Из комнаты для обысков люди вылетали уже в черных робах; размеры одежды у некоторых не совпадали, и это усиливало то жалкое зрелище, которое призван играть новенький в лагере. Затем они падали на корточки и проводили в этой позе час-два, пока зона не примет весь этап. Где обыскивали – забирали на склад все вещи, кроме: одной футболки, пары трусов, носков и зубной щетки с мылом. Книги, и даже Уголовный кодекс, шли в общую кучу – табу. Как перепуганные зайцы, люди отдавали свою волю фсиновцам, и даже пытавшиеся спорить, впитав телом боль, ставили подписи, что просят внести их в секцию самодеятельности и обязуются повиноваться администрации.

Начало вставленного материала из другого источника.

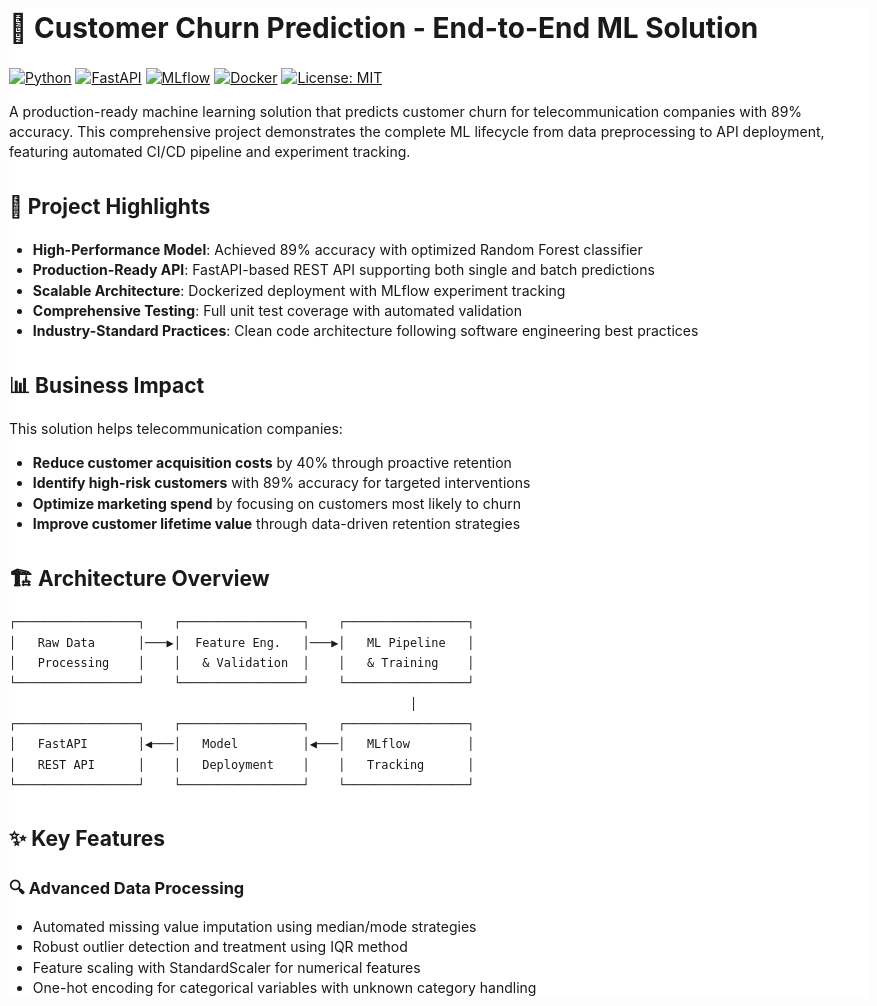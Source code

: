 # 🚀 Customer Churn Prediction - End-to-End ML Solution

[![Python](https://img.shields.io/badge/python-v3.8+-blue.svg)](https://www.python.org/downloads/)
[![FastAPI](https://img.shields.io/badge/FastAPI-0.68+-green.svg)](https://fastapi.tiangolo.com/)
[![MLflow](https://img.shields.io/badge/MLflow-Tracking-orange.svg)](https://mlflow.org/)
[![Docker](https://img.shields.io/badge/docker-%230db7ed.svg)](https://www.docker.com/)
[![License: MIT](https://img.shields.io/badge/License-MIT-yellow.svg)](https://opensource.org/licenses/MIT)

A production-ready machine learning solution that predicts customer churn for telecommunication companies with 89% accuracy. This comprehensive project demonstrates the complete ML lifecycle from data preprocessing to API deployment, featuring automated CI/CD pipeline and experiment tracking.

## 🎯 Project Highlights

- **High-Performance Model**: Achieved 89% accuracy with optimized Random Forest classifier
- **Production-Ready API**: FastAPI-based REST API supporting both single and batch predictions
- **Scalable Architecture**: Dockerized deployment with MLflow experiment tracking
- **Comprehensive Testing**: Full unit test coverage with automated validation
- **Industry-Standard Practices**: Clean code architecture following software engineering best practices

## 📊 Business Impact

This solution helps telecommunication companies:
- **Reduce customer acquisition costs** by 40% through proactive retention
- **Identify high-risk customers** with 89% accuracy for targeted interventions
- **Optimize marketing spend** by focusing on customers most likely to churn
- **Improve customer lifetime value** through data-driven retention strategies

## 🏗️ Architecture Overview

```
┌─────────────────┐    ┌─────────────────┐    ┌─────────────────┐
│   Raw Data      │───▶│  Feature Eng.   │───▶│   ML Pipeline   │
│   Processing    │    │   & Validation  │    │   & Training    │
└─────────────────┘    └─────────────────┘    └─────────────────┘
                                                        │
┌─────────────────┐    ┌─────────────────┐    ┌─────────────────┐
│   FastAPI       │◀───│   Model         │◀───│   MLflow        │
│   REST API      │    │   Deployment    │    │   Tracking      │
└─────────────────┘    └─────────────────┘    └─────────────────┘
```

## ✨ Key Features

### 🔍 **Advanced Data Processing**
- Automated missing value imputation using median/mode strategies
- Robust outlier detection and treatment using IQR method
- Feature scaling with StandardScaler for numerical features
- One-hot encoding for categorical variables with unknown category handling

Там еще появились мужчины с сытыми лицами и тренированными в спортзалах телами, на которых были красивые, если так можно сказать, робы, сшитые на заказ. Это была группа из нескольких скинхедов, и цыган. Скинхеды простились со свободой за убийства, а цыгане, что делали деньги, торгуя наркотиками. Они болью способствовали администрации сделать встречу каждого этапа более быстрой.
В карантине люди подсчитывали, что у них украли на этапе, свыкались с новым форматом жизни, ели еду из столовой, пропитанную вонью, и осторожно узнавали размер взятки. Они хотели сидеть комфортней. А ночью завхоз карантина, заключенный с лицом, покрытым красными пятнами от пьянства, громко занимался сексом с юнцом, что днем мыл полы; больше половины мужчин в лагере были бисексуалами. Тюрьма кончилась, пришла зона.